* TASK STATEMENT *
In how many lines of the listing below does "otherlanguage" appear? Reply with the number only.

* EXTRACTED DATA *

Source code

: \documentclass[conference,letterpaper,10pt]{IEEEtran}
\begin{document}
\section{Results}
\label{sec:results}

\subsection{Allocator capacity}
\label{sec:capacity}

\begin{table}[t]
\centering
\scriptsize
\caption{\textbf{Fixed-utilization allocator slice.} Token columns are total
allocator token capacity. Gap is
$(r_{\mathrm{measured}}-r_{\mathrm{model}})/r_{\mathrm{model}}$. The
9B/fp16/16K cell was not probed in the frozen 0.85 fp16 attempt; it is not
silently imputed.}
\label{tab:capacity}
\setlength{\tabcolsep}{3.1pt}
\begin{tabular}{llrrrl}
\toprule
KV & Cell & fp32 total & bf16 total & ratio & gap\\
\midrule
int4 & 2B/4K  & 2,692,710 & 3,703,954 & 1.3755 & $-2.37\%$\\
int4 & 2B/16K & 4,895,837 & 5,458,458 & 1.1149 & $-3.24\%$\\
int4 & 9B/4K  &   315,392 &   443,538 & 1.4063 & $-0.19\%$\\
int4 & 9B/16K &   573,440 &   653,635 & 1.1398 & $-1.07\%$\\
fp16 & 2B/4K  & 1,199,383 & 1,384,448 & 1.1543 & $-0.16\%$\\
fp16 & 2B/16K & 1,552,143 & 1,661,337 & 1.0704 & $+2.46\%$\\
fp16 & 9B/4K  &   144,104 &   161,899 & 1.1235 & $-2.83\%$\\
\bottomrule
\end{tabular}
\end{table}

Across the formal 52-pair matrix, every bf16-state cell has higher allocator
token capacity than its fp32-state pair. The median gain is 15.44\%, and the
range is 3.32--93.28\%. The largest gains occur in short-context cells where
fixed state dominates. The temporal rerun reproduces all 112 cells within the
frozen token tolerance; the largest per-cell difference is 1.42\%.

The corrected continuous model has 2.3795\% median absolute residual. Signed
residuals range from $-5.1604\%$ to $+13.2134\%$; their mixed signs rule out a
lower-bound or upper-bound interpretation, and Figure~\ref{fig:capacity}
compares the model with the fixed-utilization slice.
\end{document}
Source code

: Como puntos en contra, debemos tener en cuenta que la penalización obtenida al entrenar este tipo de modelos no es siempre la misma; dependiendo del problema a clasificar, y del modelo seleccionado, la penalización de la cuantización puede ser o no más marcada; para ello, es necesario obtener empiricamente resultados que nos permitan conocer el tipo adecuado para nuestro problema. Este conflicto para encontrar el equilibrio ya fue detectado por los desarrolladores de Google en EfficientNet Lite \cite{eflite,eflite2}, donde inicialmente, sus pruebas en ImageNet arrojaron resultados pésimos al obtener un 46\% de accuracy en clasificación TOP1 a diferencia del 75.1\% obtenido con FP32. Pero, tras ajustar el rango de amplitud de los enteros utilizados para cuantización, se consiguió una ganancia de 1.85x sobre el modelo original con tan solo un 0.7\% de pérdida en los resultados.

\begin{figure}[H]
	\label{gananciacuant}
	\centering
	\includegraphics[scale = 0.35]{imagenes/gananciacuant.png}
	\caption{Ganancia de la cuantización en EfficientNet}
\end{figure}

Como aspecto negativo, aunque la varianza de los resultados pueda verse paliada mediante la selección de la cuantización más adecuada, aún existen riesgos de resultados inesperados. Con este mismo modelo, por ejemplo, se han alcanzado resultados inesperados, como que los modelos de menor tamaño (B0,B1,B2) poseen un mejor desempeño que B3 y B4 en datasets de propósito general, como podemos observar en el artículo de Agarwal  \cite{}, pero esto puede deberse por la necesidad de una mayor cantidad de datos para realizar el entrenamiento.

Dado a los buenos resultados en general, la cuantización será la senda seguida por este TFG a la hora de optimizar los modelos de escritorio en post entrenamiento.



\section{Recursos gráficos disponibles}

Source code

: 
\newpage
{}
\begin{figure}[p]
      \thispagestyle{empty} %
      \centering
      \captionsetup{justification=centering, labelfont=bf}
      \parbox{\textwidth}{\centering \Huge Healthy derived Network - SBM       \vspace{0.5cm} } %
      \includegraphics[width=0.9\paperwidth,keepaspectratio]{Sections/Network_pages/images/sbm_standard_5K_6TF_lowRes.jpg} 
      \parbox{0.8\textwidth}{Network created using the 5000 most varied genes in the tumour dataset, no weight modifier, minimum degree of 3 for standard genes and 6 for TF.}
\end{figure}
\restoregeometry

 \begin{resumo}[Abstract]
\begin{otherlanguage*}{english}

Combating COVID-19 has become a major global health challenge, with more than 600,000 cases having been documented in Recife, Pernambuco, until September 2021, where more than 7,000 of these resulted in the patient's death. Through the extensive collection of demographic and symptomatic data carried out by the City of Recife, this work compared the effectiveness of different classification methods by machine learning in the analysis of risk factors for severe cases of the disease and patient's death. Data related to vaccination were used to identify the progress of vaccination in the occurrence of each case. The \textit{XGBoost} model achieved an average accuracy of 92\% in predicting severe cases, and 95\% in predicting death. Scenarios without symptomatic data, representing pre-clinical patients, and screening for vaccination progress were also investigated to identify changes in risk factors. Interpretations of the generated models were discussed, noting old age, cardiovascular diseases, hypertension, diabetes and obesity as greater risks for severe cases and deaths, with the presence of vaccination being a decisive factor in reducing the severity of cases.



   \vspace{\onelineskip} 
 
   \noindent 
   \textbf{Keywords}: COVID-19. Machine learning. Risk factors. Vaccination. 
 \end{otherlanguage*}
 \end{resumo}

* TASK SOLUTION *
2